Activity: Go over the data and keep only the lines that include "linearly".

Data for the task Block Start

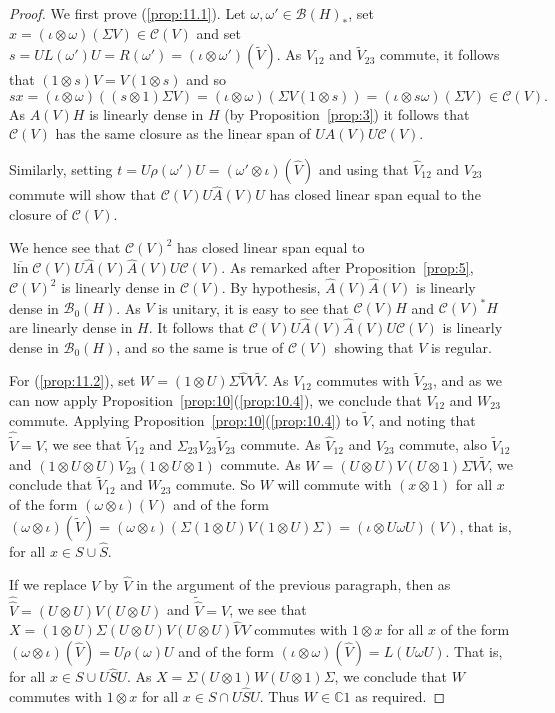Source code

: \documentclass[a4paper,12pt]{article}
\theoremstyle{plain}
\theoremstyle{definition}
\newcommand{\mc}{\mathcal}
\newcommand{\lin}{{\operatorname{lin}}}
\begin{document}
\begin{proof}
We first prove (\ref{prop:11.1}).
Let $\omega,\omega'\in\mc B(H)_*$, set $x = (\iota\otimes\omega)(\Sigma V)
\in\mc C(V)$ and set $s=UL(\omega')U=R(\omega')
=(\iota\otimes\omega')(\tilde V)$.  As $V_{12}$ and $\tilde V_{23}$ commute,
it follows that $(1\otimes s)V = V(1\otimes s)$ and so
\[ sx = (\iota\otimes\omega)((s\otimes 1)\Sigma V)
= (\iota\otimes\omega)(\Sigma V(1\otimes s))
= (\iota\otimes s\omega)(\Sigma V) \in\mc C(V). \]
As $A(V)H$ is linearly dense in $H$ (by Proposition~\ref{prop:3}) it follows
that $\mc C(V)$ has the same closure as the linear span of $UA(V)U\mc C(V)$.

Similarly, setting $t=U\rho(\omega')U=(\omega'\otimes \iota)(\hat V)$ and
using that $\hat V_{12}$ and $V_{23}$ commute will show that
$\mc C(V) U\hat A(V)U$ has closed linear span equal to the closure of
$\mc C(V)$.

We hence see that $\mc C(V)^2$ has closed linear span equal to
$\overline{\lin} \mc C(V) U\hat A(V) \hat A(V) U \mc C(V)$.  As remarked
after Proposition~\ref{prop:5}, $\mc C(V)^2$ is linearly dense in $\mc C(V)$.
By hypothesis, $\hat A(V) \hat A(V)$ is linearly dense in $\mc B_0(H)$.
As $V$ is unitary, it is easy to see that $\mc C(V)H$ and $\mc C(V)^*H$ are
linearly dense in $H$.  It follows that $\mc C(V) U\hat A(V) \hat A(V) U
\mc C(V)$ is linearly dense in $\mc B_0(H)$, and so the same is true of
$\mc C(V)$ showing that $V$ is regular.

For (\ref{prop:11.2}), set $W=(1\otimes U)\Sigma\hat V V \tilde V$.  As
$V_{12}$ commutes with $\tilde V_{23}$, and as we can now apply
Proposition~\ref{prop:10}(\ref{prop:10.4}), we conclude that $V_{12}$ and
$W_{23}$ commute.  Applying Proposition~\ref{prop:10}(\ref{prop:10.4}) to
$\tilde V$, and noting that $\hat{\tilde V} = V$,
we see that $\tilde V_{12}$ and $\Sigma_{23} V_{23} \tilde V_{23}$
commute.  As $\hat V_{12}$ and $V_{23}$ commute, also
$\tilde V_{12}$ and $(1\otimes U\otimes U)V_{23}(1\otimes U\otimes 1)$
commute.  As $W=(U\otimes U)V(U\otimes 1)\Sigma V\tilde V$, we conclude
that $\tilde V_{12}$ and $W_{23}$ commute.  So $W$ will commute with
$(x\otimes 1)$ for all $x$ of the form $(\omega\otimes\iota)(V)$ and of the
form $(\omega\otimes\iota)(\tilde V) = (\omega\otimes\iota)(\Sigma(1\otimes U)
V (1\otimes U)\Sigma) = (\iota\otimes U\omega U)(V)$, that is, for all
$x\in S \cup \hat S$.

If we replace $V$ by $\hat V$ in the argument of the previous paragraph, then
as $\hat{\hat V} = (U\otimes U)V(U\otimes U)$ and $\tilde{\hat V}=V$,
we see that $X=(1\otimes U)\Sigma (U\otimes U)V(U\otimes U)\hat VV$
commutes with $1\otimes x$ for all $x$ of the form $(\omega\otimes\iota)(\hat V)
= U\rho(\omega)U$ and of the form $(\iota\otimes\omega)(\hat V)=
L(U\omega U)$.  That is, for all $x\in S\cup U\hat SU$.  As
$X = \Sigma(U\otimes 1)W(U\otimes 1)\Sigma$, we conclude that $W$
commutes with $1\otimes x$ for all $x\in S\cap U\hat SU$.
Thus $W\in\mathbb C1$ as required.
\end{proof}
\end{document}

Data for the task Block End

Answer to the exercise:
As $A(V)H$ is linearly dense in $H$ (by Proposition~\ref{prop:3}) it follows
after Proposition~\ref{prop:5}, $\mc C(V)^2$ is linearly dense in $\mc C(V)$.
By hypothesis, $\hat A(V) \hat A(V)$ is linearly dense in $\mc B_0(H)$.
linearly dense in $H$.  It follows that $\mc C(V) U\hat A(V) \hat A(V) U
\mc C(V)$ is linearly dense in $\mc B_0(H)$, and so the same is true of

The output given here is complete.